Finlay inspira cada día a nuestra Medicina

Aniversario 25 de la creación del destacamento que lleva el nombre del sabio cubano

Katia Siberia García

Bajo la sapiencia de un nombre se sumaba vida al pueblo. Miles de estudiantes de Medicina llevarían con honor el ejemplo de Carlos J. Finlay, uno de nuestros más grandes científicos. Nacía un destacamento, y con él crecerían las oportunidades.

Foto:Juvenal BalánPara los recién graduados, el título de doctor en medicina apenas significa el comienzo de una larga trayectoria.

La realidad lo había impuesto y el incremento se traduciría, años más tarde, en desarrollo social. La Salud subiría de nuevo las montañas, tomaría las ciudades y sería capaz de continuar llegando a decenas de países. La creación del Destacamento de Ciencias Médicas Carlos J. Finlay el 12 de marzo de 1982, trascendía la catedrática formación e iba en busca de una práctica, que se volvió cotidiana y terminó pareciéndonos habitual.

Seis años después, en 1988, se graduaban más de 3 000 estudiantes y comenzaba un ascenso en diversos indicadores. Si en épocas anteriores, la capital fue la más privilegiada, ahora los médicos de familia llegaban a zonas insospechadas del archipiélago y se multiplicaban las misiones internacionalistas iniciadas en Argelia a principios de los años sesenta.

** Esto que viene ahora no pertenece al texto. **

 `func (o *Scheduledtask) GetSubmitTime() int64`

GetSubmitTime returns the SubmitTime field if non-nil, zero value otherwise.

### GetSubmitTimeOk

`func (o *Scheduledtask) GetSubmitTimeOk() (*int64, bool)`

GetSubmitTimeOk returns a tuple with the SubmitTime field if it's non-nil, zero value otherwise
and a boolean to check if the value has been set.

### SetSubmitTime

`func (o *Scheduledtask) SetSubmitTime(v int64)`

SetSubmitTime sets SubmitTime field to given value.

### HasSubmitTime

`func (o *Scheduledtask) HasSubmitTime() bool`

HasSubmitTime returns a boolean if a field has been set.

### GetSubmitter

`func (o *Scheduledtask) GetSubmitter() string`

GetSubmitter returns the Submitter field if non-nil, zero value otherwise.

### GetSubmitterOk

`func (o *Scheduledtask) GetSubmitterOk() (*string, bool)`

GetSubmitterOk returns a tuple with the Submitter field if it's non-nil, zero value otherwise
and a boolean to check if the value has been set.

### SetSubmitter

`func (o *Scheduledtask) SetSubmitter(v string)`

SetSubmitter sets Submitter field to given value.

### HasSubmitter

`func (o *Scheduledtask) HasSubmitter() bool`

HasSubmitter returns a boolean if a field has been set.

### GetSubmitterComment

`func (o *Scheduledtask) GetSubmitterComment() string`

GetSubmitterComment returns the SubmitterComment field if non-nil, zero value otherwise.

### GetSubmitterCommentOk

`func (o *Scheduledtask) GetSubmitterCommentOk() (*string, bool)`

Nuestros jóvenes galenos llegan con su humanismo a decenas de naciones.

No pocos serían los esfuerzos en aras de extender los servicios de la Salud, pues aunque en 1974 se graduaron más de 1 000 médicos, la escasez de bachilleres obligaba a una redistribución de alumnos hacia otras carreras universitarias y las graduaciones médicas no sobrepasarían el millar de egresados hasta 1981. La demanda de galenos exigió un aumento de la matrícula, por ello 3 807 estudiantes fueron escogidos para conformar el Destacamento.

Entre los miles que se ofrecieron para ingresar a las ciencias médicas se hizo ineludible una detallada selección que contempló el índice académico y las entrevistas individuales. Habría entonces que desarrollar todas las ramas de la Medicina, y la docencia universitaria necesitaría de esfuerzos superiores en aras de formar especialistas y permitir la superación de los graduados que podían considerarse médicos consagrados.

Fidel en el discurso de constitución del destacamento, señaló que se trataba de un propósito que nos permitiría disponer de un servicio básico, ya fuese en la atención primaria o en las más diversas especialidades.

A lo largo de los años de Revolución solo se habían graduado 16 017 médicos, y los nuevos incrementos que sucedieron cada año parecían augurar una demasía. No obstante, en aquel discurso del 12 de marzo, Fidel señaló que nunca ningún médico iba a sobrar. En un centro laboral, en una delegación o en países tercermundistas a los que no regresaban la mayoría de los alumnos que estudiaban en regiones desarrolladas, donde fuese necesario, el médico iba a tener una misión concreta, pues la seguridad y calidad de vida de las personas depende en buena medida de estos profesionales.

Bien lo sabe el doctor Raúl Consuegra Martínez, graduado del primer destacamento Carlos J. Finlay, quien una vez egresado trabajó en la atención primaria, luego jefe del Grupo Básico y posteriormente colaboró durante dos años en Brasil. En la actualidad es director del policlínico Diego Tamayo, ubicado en La Habana Vieja, y recuerda aquellos inicios en los que masividad era sinónimo de calidad y ello hizo posible, no solo los resultados actuales de la medicina cubana, sino la preparación de nuevas generaciones que mantienen similares estándares reconocidos internacionalmente.

Hace 25 años un nombre inspiró una obra médica más ambiciosa y hoy, como antes, el Destacamento Carlos J. Finlay continúa multiplicando el mensaje humanista de la Revolución.